“Wall, now, I d’clar!” cried Peg admiringly, “so you be, now I come to think of it, Cap’n. You’re hefty, too—big an’ hefty.”
He pulled the little boy up beside him with a grunt as of a mighty effort. As he did so the blue letter slipped out of the small pocket, which was only half big enough to hold it, and dropped unnoticed to the ground. Then the wagon with a creak and a rattle started on once more.
“You c’n see,” said Peg gravely, “how the horses hes to pull now’t you’re in.”
“Didn’t they have to pull’s hard as that before I got in?” inquired Jimmy. “Honest, Peg, didn’t they?”
“Why, all you’ve got to do is to look at ’em, Cap’n,” chuckled Peg. “I’m glad it ain’t fur or they’d git all tuckered out, an’ I’ve got to plough to-day. Say, Cap’n, the wind’s blowin’ fer business ain’t it? You’d better look out fer that military hat o’ your’n.”

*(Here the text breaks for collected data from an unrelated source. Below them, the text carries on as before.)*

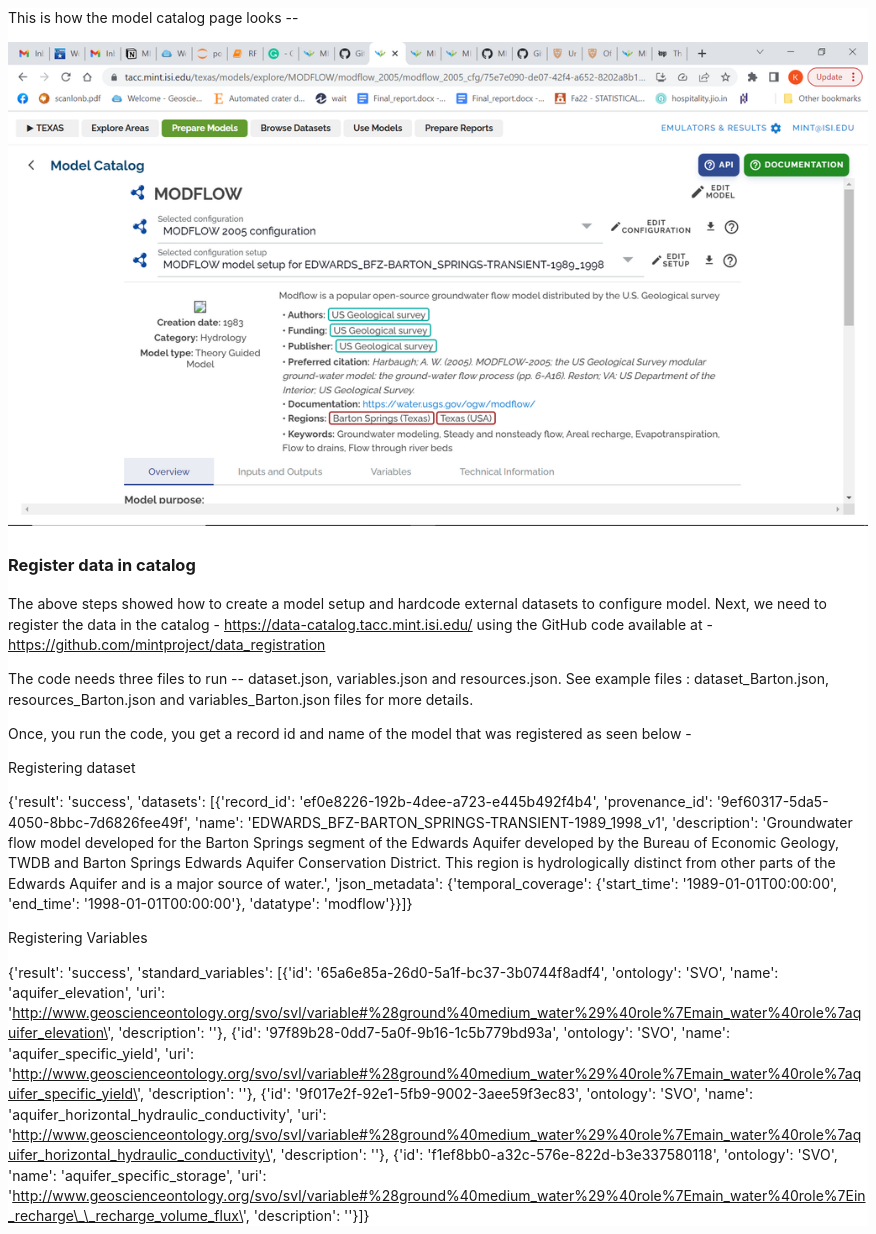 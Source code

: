 This is how the model catalog page looks --

![A screenshot of a computer Description automatically generated](images/mint/image7.png)

### Register data in catalog

The above steps showed how to create a model setup and hardcode external datasets to configure model. Next, we need to register the data in the catalog - <https://data-catalog.tacc.mint.isi.edu/> using the GitHub code available at - <https://github.com/mintproject/data_registration>

The code needs three files to run -- dataset.json, variables.json and resources.json. See example files : dataset_Barton.json, resources_Barton.json and variables_Barton.json files for more details.

Once, you run the code, you get a record id and name of the model that was registered as seen below -

Registering dataset

{\'result\': \'success\', \'datasets\': \[{\'record_id\': \'ef0e8226-192b-4dee-a723-e445b492f4b4\', \'provenance_id\': \'9ef60317-5da5-4050-8bbc-7d6826fee49f\', \'name\': \'EDWARDS_BFZ-BARTON_SPRINGS-TRANSIENT-1989_1998_v1\', \'description\': \'Groundwater flow model developed for the Barton Springs segment of the Edwards Aquifer developed by the Bureau of Economic Geology, TWDB and Barton Springs Edwards Aquifer Conservation District. This region is hydrologically distinct from other parts of the Edwards Aquifer and is a major source of water.\', \'json_metadata\': {\'temporal_coverage\': {\'start_time\': \'1989-01-01T00:00:00\', \'end_time\': \'1998-01-01T00:00:00\'}, \'datatype\': \'modflow\'}}\]}

Registering Variables

{\'result\': \'success\', \'standard_variables\': \[{\'id\': \'65a6e85a-26d0-5a1f-bc37-3b0744f8adf4\', \'ontology\': \'SVO\', \'name\': \'aquifer_elevation\', \'uri\': \'http://www.geoscienceontology.org/svo/svl/variable#%28ground%40medium_water%29%40role%7Emain_water%40role%7aquifer_elevation\', \'description\': \'\'}, {\'id\': \'97f89b28-0dd7-5a0f-9b16-1c5b779bd93a\', \'ontology\': \'SVO\', \'name\': \'aquifer_specific_yield\', \'uri\': \'http://www.geoscienceontology.org/svo/svl/variable#%28ground%40medium_water%29%40role%7Emain_water%40role%7aquifer_specific_yield\', \'description\': \'\'}, {\'id\': \'9f017e2f-92e1-5fb9-9002-3aee59f3ec83\', \'ontology\': \'SVO\', \'name\': \'aquifer_horizontal_hydraulic_conductivity\', \'uri\': \'http://www.geoscienceontology.org/svo/svl/variable#%28ground%40medium_water%29%40role%7Emain_water%40role%7aquifer_horizontal_hydraulic_conductivity\', \'description\': \'\'}, {\'id\': \'f1ef8bb0-a32c-576e-822d-b3e337580118\', \'ontology\': \'SVO\', \'name\': \'aquifer_specific_storage\', \'uri\': \'http://www.geoscienceontology.org/svo/svl/variable#%28ground%40medium_water%29%40role%7Emain_water%40role%7Ein_recharge\_\_recharge_volume_flux\', \'description\': \'\'}\]}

“It does blow pretty hard,” admitted Jimmy; “but my hat’s on tight.”
He glanced back vaguely to see a glimmer of something blue skidding sidewise across the road into the tangle of huckleberry and hard-hack bushes; then he turned once more to the man at his side.
“I’ve got a birfday present for Barb’ra,” he said eagerly.
“A birthday present fer Barb’ry? ’Tain’t her birthday, too, is it?” inquired Peg, clucking to his horses.
“No, it’s my birfday; but I got Barb’ra a birfday present with my fi’ cents. I’m six.”